Before quarantines began March 20, more than half of all Argentines didn’t have a bank account. Many people -- scarred from decades of hyperinflation, seizures and devaluations -- instead preferred to make everyday payments in person and in cash. But now that they’re forced to stay home, demand for credit cards, new accounts and wallet apps has surged.

The shift in how people pay for goods and services has been a boon for digital payment platforms and banks. Mobile payments startup Ualá, backed by billionaire George Soros, issued 127,000 new prepaid cards since the lockdown began, a 20% jump in a month, while digital bank Brubank says it has more than 80,000 new clients. And Mercado Pago said the number of bills paid on its mobile wallet app doubled in the final two weeks of March.

“The change we expected over years is happening in weeks,” said Pierpaolo Barbieri, founder and chief executive officer at Buenos Aires-based Ualá. “Ever since the quarantine started, we’ve seen an unprecedented acceleration in requests for new accounts.”

Fintechs Boom With Cash-Loving Argentines Stuck at Home

The stay-at-home orders have already been extended twice, with no clear end date in sight.

A November survey by national statistics agency Indec showed that almost 70% of all household expenses are paid in cash, with food and tobacco among top purchases. Underscoring how dependent most people are on hard currency, thousands of pensioners and other citizens rushed to collect government welfare payments and stood in long lines when banks reopened on April 3.

Informal Economy

One reason physical money is still so heavily used is because of the high proportion of Argentines in the gig economy. Almost half of all workers were in the informal sector, including jobs like street vendors and maids, according to a 2018 study by the Catholic University of Argentina’s research institute.

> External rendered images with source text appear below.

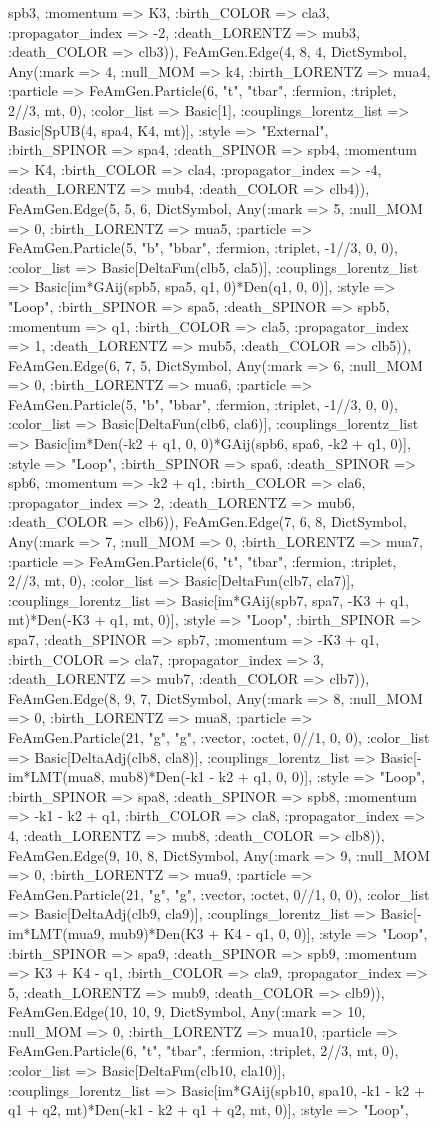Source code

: \documentclass{revtex4}
\begin{document}
\begin{figure}[!htb]
\begin{center}
{spb3, :momentum => K3, :birth_COLOR => cla3, :propagator_index => -2, :death_LORENTZ => mub3, :death_COLOR => clb3)), FeAmGen.Edge(4, 8, 4, Dict{Symbol, Any}(:mark => 4, :null_MOM => k4, :birth_LORENTZ => mua4, :particle => FeAmGen.Particle(6, "t", "tbar", :fermion, :triplet, 2//3, mt, 0), :color_list => Basic[1], :couplings_lorentz_list => Basic[SpUB(4, spa4, K4, mt)], :style => "External", :birth_SPINOR => spa4, :death_SPINOR => spb4, :momentum => K4, :birth_COLOR => cla4, :propagator_index => -4, :death_LORENTZ => mub4, :death_COLOR => clb4)), FeAmGen.Edge(5, 5, 6, Dict{Symbol, Any}(:mark => 5, :null_MOM => 0, :birth_LORENTZ => mua5, :particle => FeAmGen.Particle(5, "b", "bbar", :fermion, :triplet, -1//3, 0, 0), :color_list => Basic[DeltaFun(clb5, cla5)], :couplings_lorentz_list => Basic[im*GAij(spb5, spa5, q1, 0)*Den(q1, 0, 0)], :style => "Loop", :birth_SPINOR => spa5, :death_SPINOR => spb5, :momentum => q1, :birth_COLOR => cla5, :propagator_index => 1, :death_LORENTZ => mub5, :death_COLOR => clb5)), FeAmGen.Edge(6, 7, 5, Dict{Symbol, Any}(:mark => 6, :null_MOM => 0, :birth_LORENTZ => mua6, :particle => FeAmGen.Particle(5, "b", "bbar", :fermion, :triplet, -1//3, 0, 0), :color_list => Basic[DeltaFun(clb6, cla6)], :couplings_lorentz_list => Basic[im*Den(-k2 + q1, 0, 0)*GAij(spb6, spa6, -k2 + q1, 0)], :style => "Loop", :birth_SPINOR => spa6, :death_SPINOR => spb6, :momentum => -k2 + q1, :birth_COLOR => cla6, :propagator_index => 2, :death_LORENTZ => mub6, :death_COLOR => clb6)), FeAmGen.Edge(7, 6, 8, Dict{Symbol, Any}(:mark => 7, :null_MOM => 0, :birth_LORENTZ => mua7, :particle => FeAmGen.Particle(6, "t", "tbar", :fermion, :triplet, 2//3, mt, 0), :color_list => Basic[DeltaFun(clb7, cla7)], :couplings_lorentz_list => Basic[im*GAij(spb7, spa7, -K3 + q1, mt)*Den(-K3 + q1, mt, 0)], :style => "Loop", :birth_SPINOR => spa7, :death_SPINOR => spb7, :momentum => -K3 + q1, :birth_COLOR => cla7, :propagator_index => 3, :death_LORENTZ => mub7, :death_COLOR => clb7)), FeAmGen.Edge(8, 9, 7, Dict{Symbol, Any}(:mark => 8, :null_MOM => 0, :birth_LORENTZ => mua8, :particle => FeAmGen.Particle(21, "g", "g", :vector, :octet, 0//1, 0, 0), :color_list => Basic[DeltaAdj(clb8, cla8)], :couplings_lorentz_list => Basic[-im*LMT(mua8, mub8)*Den(-k1 - k2 + q1, 0, 0)], :style => "Loop", :birth_SPINOR => spa8, :death_SPINOR => spb8, :momentum => -k1 - k2 + q1, :birth_COLOR => cla8, :propagator_index => 4, :death_LORENTZ => mub8, :death_COLOR => clb8)), FeAmGen.Edge(9, 10, 8, Dict{Symbol, Any}(:mark => 9, :null_MOM => 0, :birth_LORENTZ => mua9, :particle => FeAmGen.Particle(21, "g", "g", :vector, :octet, 0//1, 0, 0), :color_list => Basic[DeltaAdj(clb9, cla9)], :couplings_lorentz_list => Basic[-im*LMT(mua9, mub9)*Den(K3 + K4 - q1, 0, 0)], :style => "Loop", :birth_SPINOR => spa9, :death_SPINOR => spb9, :momentum => K3 + K4 - q1, :birth_COLOR => cla9, :propagator_index => 5, :death_LORENTZ => mub9, :death_COLOR => clb9)), FeAmGen.Edge(10, 10, 9, Dict{Symbol, Any}(:mark => 10, :null_MOM => 0, :birth_LORENTZ => mua10, :particle => FeAmGen.Particle(6, "t", "tbar", :fermion, :triplet, 2//3, mt, 0), :color_list => Basic[DeltaFun(clb10, cla10)], :couplings_lorentz_list => Basic[im*GAij(spb10, spa10, -k1 - k2 + q1 + q2, mt)*Den(-k1 - k2 + q1 + q2, mt, 0)], :style => "Loop", }
\end{center}
\end{figure}
\end{document}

Juan Bruchou, Brubank’s founder and former Citigroup Inc. executive, said more inflow is coming from “clients who have never had a bank account before.” Brubank has no branches and users of its mobile-phone banking platform has climbed to half a million since its January 2019 founding.

Argentina’s lack of banking penetration had already caught the interest of heavyweight investors before lockdowns began. Canadian billionaire David Thomson owns a 15% stake in Brubank. Soros, Goldman Sachs Group Inc. and Softbank Group Corp. are among investors backing Ualá.

Traditional banking service providers haven’t been left behind in the shift. Prisma Medios de Pago, whose clients include banks and financial institutions, has printed about 2 million debit and credit cards in the first month of the lockdown. The push is focused on pensioners and the so-called un-banked, said Liliana de Gregorio, Prisma’s head of operational engineering.

There’s plenty of room to grow, said Ualá’s Barbieri. “Argentina’s level of financial inclusion is below its peers,” he said. “Even within the region.”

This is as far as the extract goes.